From an aerial view, the lawn surrounding the library — along with the Chapman House parcel — features most of the significant green space within a few blocks’ radius.

Ney said the library accommodates “all types of users,” which highlights the need for varied parking options. Some customers need short-term parking for quick visits, while others require more long-term parking for attending community events or meetings.

Former City Councilor Tizz Crowley said Wednesday that many residents are concerned about the parking lot plan and the city’s handling of the Hampshire Street development.


“We cannot remove any more green space in our downtown,” she said. “We have eliminated most. Except for the library, the green areas are privately owned and can change tomorrow.”

A City Council workshop to discuss the parking proposals was originally scheduled for April 2, but the item was abruptly removed from the agenda prior to the meeting.

Ney said leading up to the April 2 meeting, the library board had not yet been presented with the options, which occurred Wednesday.

However, the initial City Council packet contained details on the proposal, including that the new parking lot is estimated to cost $250,000 and would be funded through a combination of tax-increment financing and federal HOME investment partnership program funds provided by the Department of Housing and Urban Development.

Greene said Wednesday that during his presentation to the library board, trustees were concerned about the potential loss of green space in the libary’s “backyard,” and requested that the city “explore other options for parking in the surrounding neighborhood.”

He said now that the board has seen the plans, the city will move forward on scheduling a downtown neighborhood meeting, which he said will be finalized in a few days.


Since the Szanton development was approved, Greene has been working on plans to improve parking on Library Avenue, to develop an immediate parking plan for the library, and to produce a larger plan for walkability and parking in the downtown and surrounding areas.

Some options consider creating more long-term parking across Court Street from the library, but Ney said board members were “nervous” about the idea of having more customers traversing the busy street.

Ney said among the proposals pitched to the board Wednesday is reconfiguring the parking lot, which would add only two spaces, or buying the adjacent Pan Am property as part of the reconfiguration, resulting in six new spaces.

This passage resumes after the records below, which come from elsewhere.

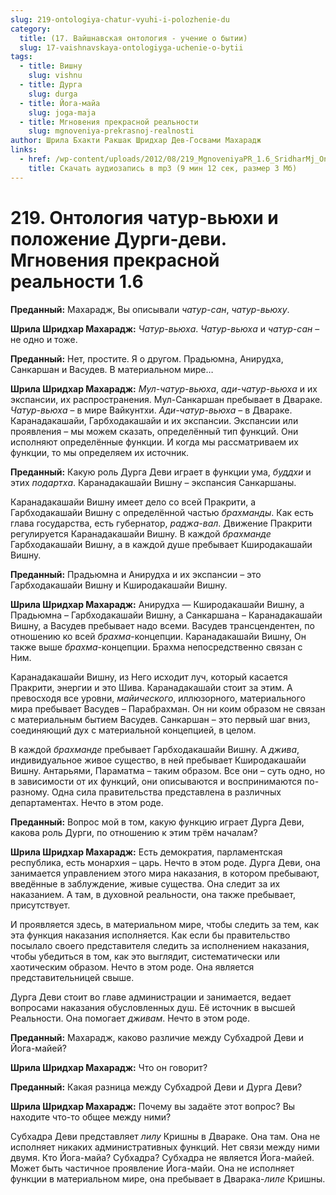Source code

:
 ```yaml
---
slug: 219-ontologiya-chatur-vyuhi-i-polozhenie-du
category:
  title: (17. Вайшнавская онтология - учение о бытии)
  slug: 17-vaishnavskaya-ontologiyga-uchenie-o-bytii
tags:
  - title: Вишну
    slug: vishnu
  - title: Дурга
    slug: durga
  - title: Йога-майа
    slug: joga-maja
  - title: Мгновения прекрасной реальности
    slug: mgnoveniya-prekrasnoj-realnosti
author: Шрила Бхакти Ракшак Шридхар Дев-Госвами Махарадж
links:
  - href: /wp-content/uploads/2012/08/219_MgnoveniyaPR_1.6_SridharMj_Ontologiya_chatur-vyuhi_i_poloоeniye_Durgi-devi.mp3
    title: Скачать аудиозапись в mp3 (9 мин 12 сек, размер 3 Мб)
---
```


# 219. Онтология чатур-вьюхи и положение Дурги-деви. Мгновения прекрасной реальности 1.6

**Преданный:** Махарадж, Вы описывали *чатур-сан*, *чатур-вьюху*.

**Шрила Шридхар Махарадж:** *Чатур-вьюха*. *Чатур-вьюха* и *чатур-сан* – не одно и тоже.

**Преданный:** Нет, простите. Я о другом. Прадьюмна, Анирудха, Санкаршан и Васудев. В материальном мире…

**Шрила Шридхар Махарадж:** *Мул-чатур-вьюха*, *ади-чатур-вьюха* и их экспансии, их распространения. Мул-Санкаршан пребывает в Двараке. *Чатур-вьюха* – в мире Вайкунтхи. *Ади-чатур-вьюха* – в Двараке. Каранадакашайи, Гарбходакашайи и их экспансии. Экспансии или проявления – мы можем сказать, определённый тип функций. Они исполняют определённые функции. И когда мы рассматриваем их функции, то мы определяем их источник.

**Преданный:** Какую роль Дурга Деви играет в функции ума, *буддхи* и этих *подартха*. Каранадакашайи Вишну – экспансия Санкаршаны.

Каранадакашайи Вишну имеет дело со всей Пракрити, а Гарбходакашайи Вишну с определённой частью *брахманды*. Как есть глава государства, есть губернатор, *раджа-вал*. Движение Пракрити регулируется Каранадакашайи Вишну. В каждой *брахманде* Гарбходакашайи Вишну, а в каждой душе пребывает Кширодакашайи Вишну.

**Преданный:** Прадьюмна и Анирудха и их экспансии – это Гарбходакашайи Вишну и Кширодакашайи Вишну.

**Шрила Шридхар Махарадж:** Анирудха — Кширодакашайи Вишну, а Прадьюмна – Гарбходакашайи Вишну, а Санкаршана – Каранадакашайи Вишну, а Васудев пребывает надо всеми. Васудев трансцендентен, по отношению ко всей *брахма*-концепции. Каранадакашайи Вишну, Он также выше *брахма*-концепции. Брахма непосредственно связан с Ним.

Каранадакашайи Вишну, из Него исходит луч, который касается Пракрити, энергии и это Шива. Каранадакашайи стоит за этим. А превосходя все уровни, *майического*, иллюзорного, материального мира пребывает Васудев – Парабрахман. Он ни коим образом не связан с материальным бытием Васудев. Санкаршан – это первый шаг вниз, соединяющий дух с материальной концепцией, в целом.

В каждой *брахманде* пребывает Гарбходакашайи Вишну. А *джива*, индивидуальное живое существо, в ней пребывает Кширодакашайи Вишну. Антарьями, Параматма – таким образом. Все они – суть одно, но в зависимости от их функций, они описываются и воспринимаются по-разному. Одна сила правительства представлена в различных департаментах. Нечто в этом роде.

**Преданный:** Вопрос мой в том, какую функцию играет Дурга Деви, какова роль Дурги, по отношению к этим трём началам?

**Шрила Шридхар Махарадж:** Есть демократия, парламентская республика, есть монархия – царь. Нечто в этом роде. Дурга Деви, она занимается управлением этого мира наказания, в котором пребывают, введённые в заблуждение, живые существа. Она следит за их наказанием. А там, в духовной реальности, она также пребывает, присутствует.

И проявляется здесь, в материальном мире, чтобы следить за тем, как эта функция наказания исполняется. Как если бы правительство посылало своего представителя следить за исполнением наказания, чтобы убедиться в том, как это выглядит, систематически или хаотическим образом. Нечто в этом роде. Она является представительницей свыше.

Дурга Деви стоит во главе администрации и занимается, ведает вопросами наказания обусловленных душ. Её источник в высшей Реальности. Она помогает *дживам*. Нечто в этом роде.

**Преданный:** Махарадж, каково различие между Субхадрой Деви и Йога-майей?

**Шрила Шридхар Махарадж:** Что он говорит?

**Преданный:** Какая разница между Субхадрой Деви и Дурга Деви?

**Шрила Шридхар Махарадж:** Почему вы задаёте этот вопрос? Вы находите что-то общее между ними?

Субхадра Деви представляет *лилу* Кришны в Двараке. Она там. Она не исполняет никаких административных функций. Нет связи между ними двумя. Кто Йога-майа? Субхадра? Субхадра не является Йога-майей. Может быть частичное проявление Йога-майи. Она не исполняет функции в материальном мире, она пребывает в Дварака-*лиле* Кришны.

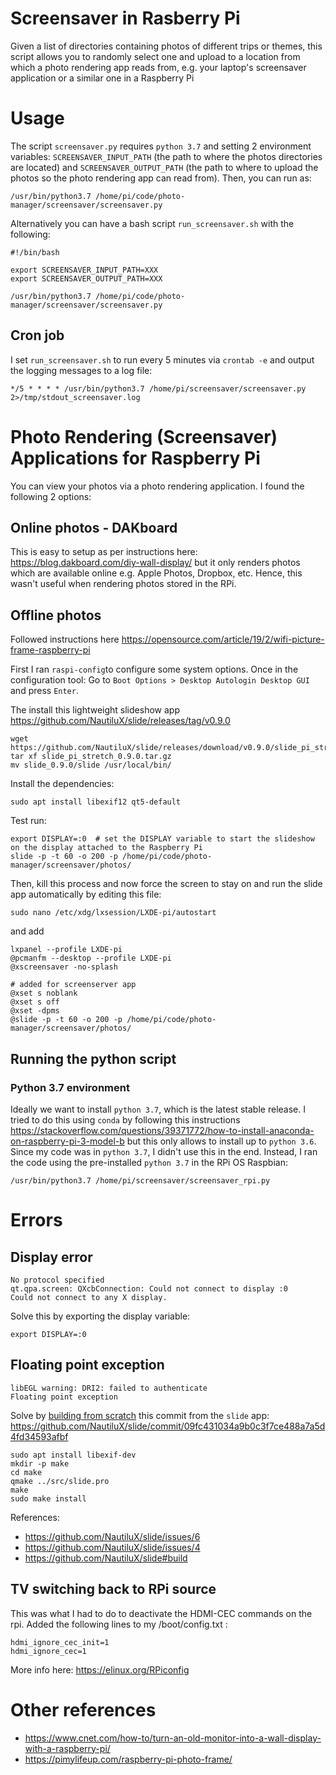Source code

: # Screensaver in Rasberry Pi

Given a list of directories containing photos of different trips or themes,
this script allows you to randomly select one and upload to a location from which a 
photo rendering app reads from, e.g. your laptop's screensaver application or 
a similar one in a Raspberry Pi

# Usage

The script `screensaver.py` requires `python 3.7` and setting 2 environment variables:
`SCREENSAVER_INPUT_PATH` (the path to where the photos directories are located) and
`SCREENSAVER_OUTPUT_PATH` (the path to where to upload the photos so the photo rendering app can read from).
 Then, you can run as:
 
 ```
/usr/bin/python3.7 /home/pi/code/photo-manager/screensaver/screensaver.py
```

Alternatively you can have a bash script `run_screensaver.sh` with the following:

```
#!/bin/bash

export SCREENSAVER_INPUT_PATH=XXX 
export SCREENSAVER_OUTPUT_PATH=XXX

/usr/bin/python3.7 /home/pi/code/photo-manager/screensaver/screensaver.py
```

## Cron job

I set `run_screensaver.sh` to run every 5 minutes via `crontab -e` and output the logging messages to a log file:

```
*/5 * * * * /usr/bin/python3.7 /home/pi/screensaver/screensaver.py 2>/tmp/stdout_screensaver.log
```


# Photo Rendering (Screensaver) Applications for Raspberry Pi

You can view your photos via a photo rendering application. I found the following 2 options: 

## Online photos - DAKboard

This is easy to setup as per instructions here: https://blog.dakboard.com/diy-wall-display/
but it only renders photos which are available online e.g. Apple Photos, Dropbox, etc.
Hence, this wasn't useful when rendering photos stored in the RPi.


## Offline photos

Followed instructions here https://opensource.com/article/19/2/wifi-picture-frame-raspberry-pi

First I ran `raspi-config`to configure some system options. Once in the configuration tool:
Go to `Boot Options > Desktop Autologin Desktop GUI` and press `Enter`.

The install this lightweight slideshow app https://github.com/NautiluX/slide/releases/tag/v0.9.0

```
wget https://github.com/NautiluX/slide/releases/download/v0.9.0/slide_pi_stretch_0.9.0.tar.gz
tar xf slide_pi_stretch_0.9.0.tar.gz
mv slide_0.9.0/slide /usr/local/bin/
```

Install the dependencies:

```
sudo apt install libexif12 qt5-default
```

Test run:

```
export DISPLAY=:0  # set the DISPLAY variable to start the slideshow on the display attached to the Raspberry Pi
slide -p -t 60 -o 200 -p /home/pi/code/photo-manager/screensaver/photos/
```
Then, kill this process and now force the screen to stay on and run the slide app automatically by editing this file:

```
sudo nano /etc/xdg/lxsession/LXDE-pi/autostart
```

and add 

```
lxpanel --profile LXDE-pi
@pcmanfm --desktop --profile LXDE-pi
@xscreensaver -no-splash

# added for screenserver app
@xset s noblank
@xset s off
@xset -dpms
@slide -p -t 60 -o 200 -p /home/pi/code/photo-manager/screensaver/photos/
```


## Running the python script

### Python 3.7 environment

Ideally we want to install `python 3.7`, which is the latest stable release.
I tried to do this using `conda` by following this instructions
https://stackoverflow.com/questions/39371772/how-to-install-anaconda-on-raspberry-pi-3-model-b
but this only allows to install up to `python 3.6`. Since my code was in `python 3.7`, I didn't use this in the end.
Instead, I ran the code using the pre-installed `python 3.7` in the RPi OS Raspbian:

```
/usr/bin/python3.7 /home/pi/screensaver/screensaver_rpi.py
```

# Errors

## Display error

```
No protocol specified
qt.qpa.screen: QXcbConnection: Could not connect to display :0
Could not connect to any X display.
```
Solve this by exporting the display variable:

```
export DISPLAY=:0 
```

## Floating point exception

```
libEGL warning: DRI2: failed to authenticate
Floating point exception
```
Solve by [building from scratch](https://github.com/NautiluX/slide#build) this commit from the `slide` app: 
https://github.com/NautiluX/slide/commit/09fc431034a9b0c3f7ce488a7a5d4fd34593afbf

```
sudo apt install libexif-dev
mkdir -p make
cd make
qmake ../src/slide.pro
make
sudo make install
```

References:
- https://github.com/NautiluX/slide/issues/6
- https://github.com/NautiluX/slide/issues/4
- https://github.com/NautiluX/slide#build

## TV switching back to RPi source
 
This was what I had to do to deactivate the HDMI-CEC commands on the rpi.
Added the following lines to my /boot/config.txt  :

```
hdmi_ignore_cec_init=1
hdmi_ignore_cec=1
```
More info here:  https://elinux.org/RPiconfig

# Other references

- https://www.cnet.com/how-to/turn-an-old-monitor-into-a-wall-display-with-a-raspberry-pi/
- https://pimylifeup.com/raspberry-pi-photo-frame/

In the third option, the city would buy the Pan Am property and relocate the city electrician’s office to make way for 17 new spaces. The fourth would build the larger parking lot on the section of lawn.

Ney said the library is going to “work with the city to see how all of the options fit together. In the long run, I think it’s going to work very well.”

According to Greene’s original memo to the council, the parking lot proposal would “utilize most of the space between the library and Library Avenue” and would “reconstruct the adjacent section of Library Avenue.”

“This proposal is feasible but, (the city) will need survey and design work to determine the final cost and design,” according to Greene’s memo.